WHAT IS EXPECTED
When you repeat the entries below, please keep them exact and leave out the pictures.
----------------
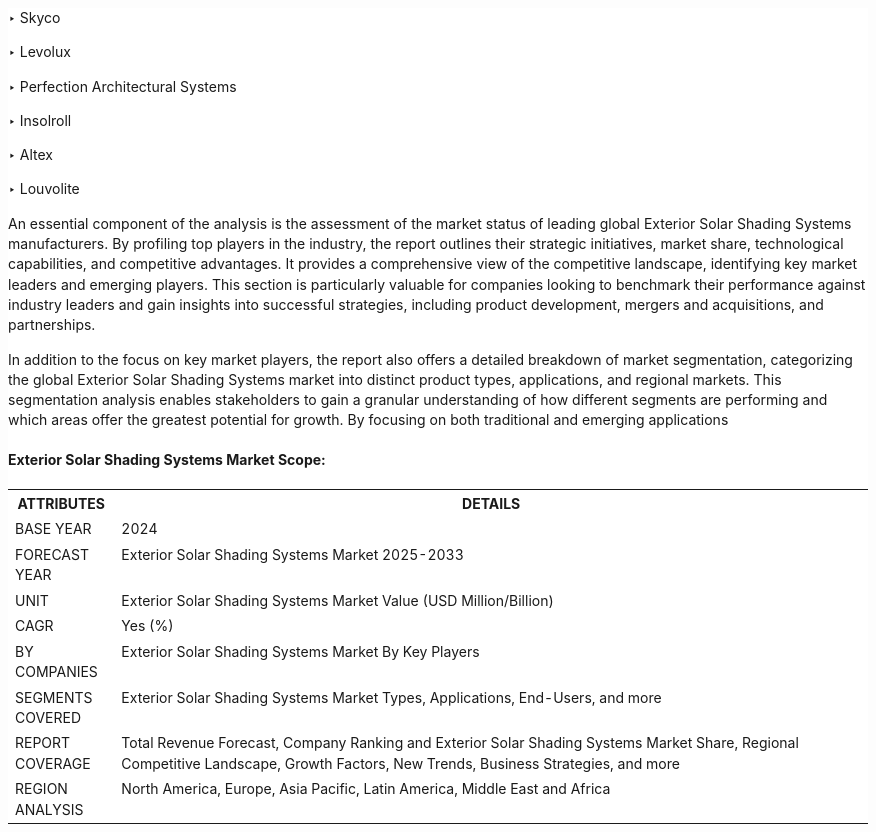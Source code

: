 ‣ Skyco

‣ Levolux

‣ Perfection Architectural Systems

‣ Insolroll

‣ Altex

‣ Louvolite

An essential component of the analysis is the assessment of the market status of leading global Exterior Solar Shading Systems manufacturers. By profiling top players in the industry, the report outlines their strategic initiatives, market share, technological capabilities, and competitive advantages. It provides a comprehensive view of the competitive landscape, identifying key market leaders and emerging players. This section is particularly valuable for companies looking to benchmark their performance against industry leaders and gain insights into successful strategies, including product development, mergers and acquisitions, and partnerships.

In addition to the focus on key market players, the report also offers a detailed breakdown of market segmentation, categorizing the global Exterior Solar Shading Systems market into distinct product types, applications, and regional markets. This segmentation analysis enables stakeholders to gain a granular understanding of how different segments are performing and which areas offer the greatest potential for growth. By focusing on both traditional and emerging applications

<h4>Exterior Solar Shading Systems Market Scope:</h4>
<table>
<tr>
<th>ATTRIBUTES</th>
<th>DETAILS</th>
</tr>
<tr>
<td>BASE YEAR</td>
<td>2024</td>
</tr>
<tr>
<td>FORECAST YEAR</td>
<td>Exterior Solar Shading Systems Market 2025-2033</td>
</tr>
<tr>
<td>UNIT</td>
<td>Exterior Solar Shading Systems Market Value (USD Million/Billion)</td>
<tr>
<td>CAGR</td>
<td>Yes (%)</td>
</tr>
</tr>
<tr>
<td>BY COMPANIES</td>
<td>Exterior Solar Shading Systems Market By Key Players</td>
</tr>
<tr>
<td>SEGMENTS COVERED</td>
<td>Exterior Solar Shading Systems Market Types, Applications, End-Users, and more</td>
</tr>
<tr>
<td>REPORT COVERAGE</td>
<td>Total Revenue Forecast, Company Ranking and Exterior Solar Shading Systems Market Share, Regional Competitive Landscape, Growth Factors, New Trends, Business Strategies, and more</td>
</tr>
<tr>
<td>REGION ANALYSIS</td>
<td>North America, Europe, Asia Pacific, Latin America, Middle East and Africa</td>
</tr>
</table>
----------------
TASK RESULT
Source code

: ‣ Skyco

‣ Levolux

‣ Perfection Architectural Systems

‣ Insolroll

‣ Altex

‣ Louvolite

An essential component of the analysis is the assessment of the market status of leading global Exterior Solar Shading Systems manufacturers. By profiling top players in the industry, the report outlines their strategic initiatives, market share, technological capabilities, and competitive advantages. It provides a comprehensive view of the competitive landscape, identifying key market leaders and emerging players. This section is particularly valuable for companies looking to benchmark their performance against industry leaders and gain insights into successful strategies, including product development, mergers and acquisitions, and partnerships.

In addition to the focus on key market players, the report also offers a detailed breakdown of market segmentation, categorizing the global Exterior Solar Shading Systems market into distinct product types, applications, and regional markets. This segmentation analysis enables stakeholders to gain a granular understanding of how different segments are performing and which areas offer the greatest potential for growth. By focusing on both traditional and emerging applications

<h4>Exterior Solar Shading Systems Market Scope:</h4>
<table>
<tr>
<th>ATTRIBUTES</th>
<th>DETAILS</th>
</tr>
<tr>
<td>BASE YEAR</td>
<td>2024</td>
</tr>
<tr>
<td>FORECAST YEAR</td>
<td>Exterior Solar Shading Systems Market 2025-2033</td>
</tr>
<tr>
<td>UNIT</td>
<td>Exterior Solar Shading Systems Market Value (USD Million/Billion)</td>
<tr>
<td>CAGR</td>
<td>Yes (%)</td>
</tr>
</tr>
<tr>
<td>BY COMPANIES</td>
<td>Exterior Solar Shading Systems Market By Key Players</td>
</tr>
<tr>
<td>SEGMENTS COVERED</td>
<td>Exterior Solar Shading Systems Market Types, Applications, End-Users, and more</td>
</tr>
<tr>
<td>REPORT COVERAGE</td>
<td>Total Revenue Forecast, Company Ranking and Exterior Solar Shading Systems Market Share, Regional Competitive Landscape, Growth Factors, New Trends, Business Strategies, and more</td>
</tr>
<tr>
<td>REGION ANALYSIS</td>
<td>North America, Europe, Asia Pacific, Latin America, Middle East and Africa</td>
</tr>
</table>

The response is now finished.